Le choix des puces informatiques utilisées pour entraîner et alimenter le nouveau système est au coeur des spéculations: s'agit-il de modèles américains leaders mondiaux ou d'alternatives "made in China" que le pays s'efforce de développer à toute vitesse?

"C'est important à savoir car, d'une certaine manière, cela témoigne de la trajectoire de la Chine vers l'autosuffisance en matière d'IA", décrypte pour l'AFP Wei Sun, analyste chez Counterpoint Research.

Selon le site spécialisé The Information, le modèle "V4" peut fonctionner avec les dernières puces fabriquées par le géant chinois Huawei.

Une telle évolution marquerait une étape décisive pour la Chine, qui ne dispose toujours pas de la puce haut-de-gamme H200 de Nvidia , malgré un assouplissement des restrictions à l'exportation par les Etats-Unis.

En prévision du nouveau lancement de DeepSeek, des commandes importantes de puces Huawei ont été passées par des géants technologiques tels qu'Alibaba, ByteDance et Tencent, affirme l'article de The Information, citant cinq personnes ayant eu connaissance directe de ces commandes.

Sollicités par l'AFP, DeepSeek, Huawei, ainsi qu'Alibaba, ByteDance et Tencent, se sont tous refusés à commenter.

- Crédibilité en jeu -

Né en 2023, DeepSeek n'était alors que le projet parallèle d'un fonds spéculatif ayant eu le flair de constituer un stock massif de processeurs Nvidia.

En janvier 2025, son agent conversationnel R1, doté d'une capacité de raisonnement hors norme, avait fait trembler Wall Street, provoquant une chute des valeurs technologiques américaines.

Donald Trump lui-même y avait vu un "signal d'alarme" pour la Silicon Valley.

R1 s'appuyait sur le dernier modèle d'IA majeur de DeepSeek, V3, lancé en décembre 2024. Les outils d'IA abordables et personnalisables de l'entreprise ont été largement adoptés en Chine et sont également populaires sur les marchés émergents tels que l'Asie du Sud-Est et le Moyen-Orient.

Présenté comme multimodal, c'est-à-dire capable de générer textes, images et vidéos, V4 pourrait à nouveau bouleverser les valeurs technologiques américaines, a expliqué à l'AFP Stephen Wu, fondateur du fonds Carthage Capital.

"Je m'attends à ce que la prochaine version de DeepSeek V4 ne soit pas seulement une mise à jour logicielle, ce sera un modèle open source très performant", fonctionnant "à un coût bien moindre", prédit-il.

Mais au-delà de la performance, DeepSeek joue aussi sa crédibilité.

Jusqu'ici, ses prouesses reposaient sur la puissance de Nvidia. Basculer sur des puces nationales chinoises impose une "réingénierie profonde", prévient Wei Sun.

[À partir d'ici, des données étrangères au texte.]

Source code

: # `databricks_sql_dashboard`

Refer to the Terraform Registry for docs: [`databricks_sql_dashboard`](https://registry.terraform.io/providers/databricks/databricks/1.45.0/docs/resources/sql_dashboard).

- Contourner l'interdiction ? -

Les Etats-Unis invoquent des raisons de sécurité nationale pour justifier leur interdiction d'exporter vers la Chine les processeurs d'IA les plus puissants du géant Nvidia.

"L'attente prolongée pour DeepSeek V4 met en évidence les difficultés rencontrées pour faire évoluer des modèles avancés sans accès illimité au matériel haut de gamme de Nvidia", selon M. Wu.

Pourtant, certains rapports affirment que Deepseek a réussi à contourner l'interdiction et a entraîné V4 en utilisant des milliers de puces Blackwell haut de gamme de Nvidia, démontées dans des pays tiers, puis introduites clandestinement en Chine.

Nvidia n’a pas répondu aux sollicitations de l'AFP, mais a déclaré à The Information que "ce genre de contrebande semblait peu probable".

Une autre startup chinoise d’IA, Zhipu, a dévoilé en janvier un générateur d’images qui, selon elle, a été entièrement entraîné sur des puces Huawei.

Des fuites de données ont laissé entendre que "la tentative de DeepSeek d’entraîner ses modèles sur des puces nationales Huawei Ascend avait échoué, ce qui l’avait contrainte à un discret retour aux puces Nvidia soumises aux restrictions", a indiqué M. Wu.

Mais "s’ils ont réussi à entraîner V4 entièrement sur des puces Huawei, cela marque un changement significatif dans le paysage géopolitique des technologies," prévient-il.